+++ Recorded data +++

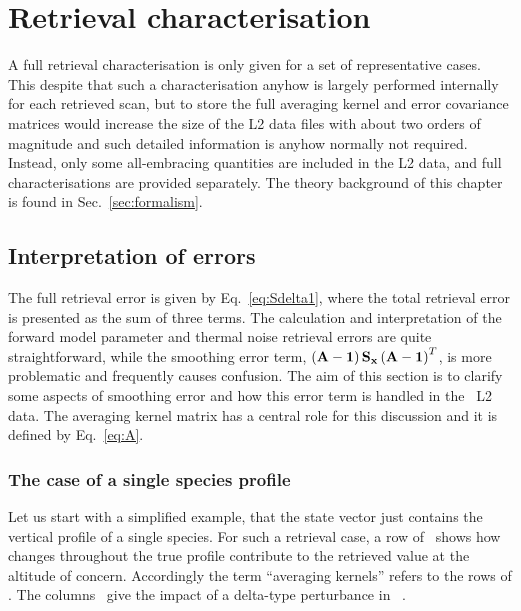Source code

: \chapter{Retrieval characterisation}
\label{chapter:characterisation}
%
A full retrieval characterisation is only given for a set of representative
cases. This despite that such a characterisation anyhow is largely performed
internally for each retrieved scan, but to store the full averaging kernel and
error covariance matrices would increase the size of the L2 data files with
about two orders of magnitude and such detailed information is anyhow normally
not required. Instead, only some all-embracing quantities are included in the
L2 data, and full characterisations are provided separately. The theory
background of this chapter is found in Sec.~\ref{sec:formalism}.
 


\section{Interpretation of errors}
\label{sec:char:interpret}
%
The full retrieval error is given by Eq.~\ref{eq:Sdelta1}, where the total
retrieval error is presented as the sum of three terms. The calculation and
interpretation of the forward model parameter and thermal noise retrieval
errors are quite straightforward, while the smoothing error term,
$\left(\mathbf{A}-\mathbf{1}\right)\mathbf{S}_{\mathbf{x}}\left(\mathbf{A}-\mathbf{1}\right)^T$,
is more problematic and frequently causes confusion. The aim of this section
is to clarify some aspects of smoothing error and how this error term is
handled in the \smr\ L2 data. The averaging kernel matrix has a central
role for this discussion and it is defined by Eq.~\ref{eq:A}.


\subsection*{The case of a single species profile}
%
Let us start with a simplified example, that the state vector just contains the
vertical profile of a single species. For such a retrieval case, a row of
\AvrKrnMtr\ shows how changes throughout the true profile contribute to the
retrieved value at the altitude of concern. Accordingly the term ``averaging
kernels'' refers to the rows of \AvrKrnMtr. The columns \AvrKrnMtr\ give the
impact of a delta-type perturbance in \SttVct\ \citep{rodgers:00}.

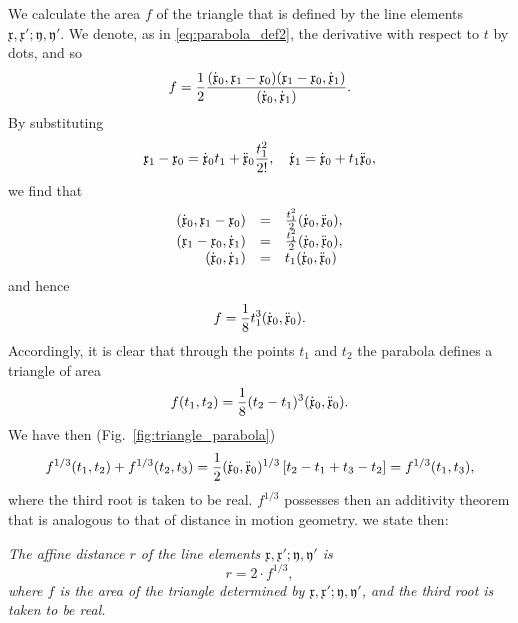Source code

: \documentclass[11pt]{book} \usepackage{amssymb}
\newcommand{\myvec}[1]{\mathfrak{#1}}
\newcommand{\vecx}{\myvec{x}}
\newcommand{\vecy}{\myvec{y}}
\newcommand{\vecderiv}[1]{\dot{\myvec{#1}}}
\newcommand{\vecderivv}[1]{\ddot{\myvec{#1}}}
\begin{document}
We calculate the area $f$ of the triangle that is defined by the line elements
$\vecx,\vecx';\vecy,\vecy'$. We denote, as in 
\eqref{eq:parabola_def2}, the derivative with respect to $t$ by dots,
and so
\begin{equation}
  \label{eq:triangle_area_vector}
  f={1\over 2}{(\vecderiv{x}_0,\vecx_1-\vecx_0)(\vecx_1-\vecx_0,\vecderiv{x}_1)
    \over (\vecderiv{x}_0,\vecderiv{x}_1)}.
\end{equation}
By substituting 
\begin{equation*} 
  \vecx_1-\vecx_0=\vecderiv{x}_0t_1+\vecderivv{x}_0{t_1^2\over 2!},\quad \vecderiv{x}_1=\vecderiv{x}_0+t_1\vecderivv{x}_0,
\end{equation*}
we find that
\begin{equation*}
  \begin{array}{rcl}
    (\vecderiv{x}_0,\vecx_1-\vecx_0)&=&{t_1^2\over 2}(\vecderiv{x}_0,\vecderivv{x}_0),\\
    (\vecx_1-\vecx_0,\vecderiv{x}_1)&=&{t_1^2\over 2}(\vecderiv{x}_0,\vecderivv{x}_0),\\
    (\vecderiv{x}_0,\vecderiv{x}_1)&=&t_1(\vecderiv{x}_0,\vecderivv{x}_0)
  \end{array}
\end{equation*}
and hence
\begin{equation}
  \label{eq:triangle_area_parabola}
  f={1\over 8}t_1^3(\vecderiv{x}_0,\vecderivv{x}_0).
\end{equation}
Accordingly, it is clear that through the points $t_1$ and $t_2$ the parabola
defines a triangle of area
\begin{equation}
  \label{eq:parabola_defines_area}
  f(t_1,t_2)={1\over 8}(t_2-t_1)^3(\vecderiv{x}_0,\vecderivv{x}_0).
\end{equation}
We have then (Fig.~\ref{fig:triangle_parabola})
\begin{equation}
  \label{eq:affine_distance_additive}
  f^{1/3}(t_1,t_2)+f^{1/3}(t_2,t_3)={1\over 2}(\vecderiv{x}_0,\vecderivv{x}_0)^{1/3}\left[t_2-t_1+t_3-t_2\right]=f^{1/3}(t_1,t_3),
\end{equation}
where the third root is taken to be real. $f^{1/3}$ possesses then an 
additivity theorem that is analogous to that of distance in motion geometry. we
state then:

{\em The affine distance $r$ of the line elements 
$\vecx,\vecx';\vecy,\vecy'$ is 
$$r=2\cdot f^{1/3},$$
where $f$ is the area of the triangle determined by 
$\vecx,\vecx';\vecy,\vecy'$, and the third root is taken to be
real.}
\end{document}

+++

(How to complete this task): Identify the lines above that contain the word "real", then copy them.

(Written answer):
where the third root is taken to be real. $f^{1/3}$ possesses then an 
real.}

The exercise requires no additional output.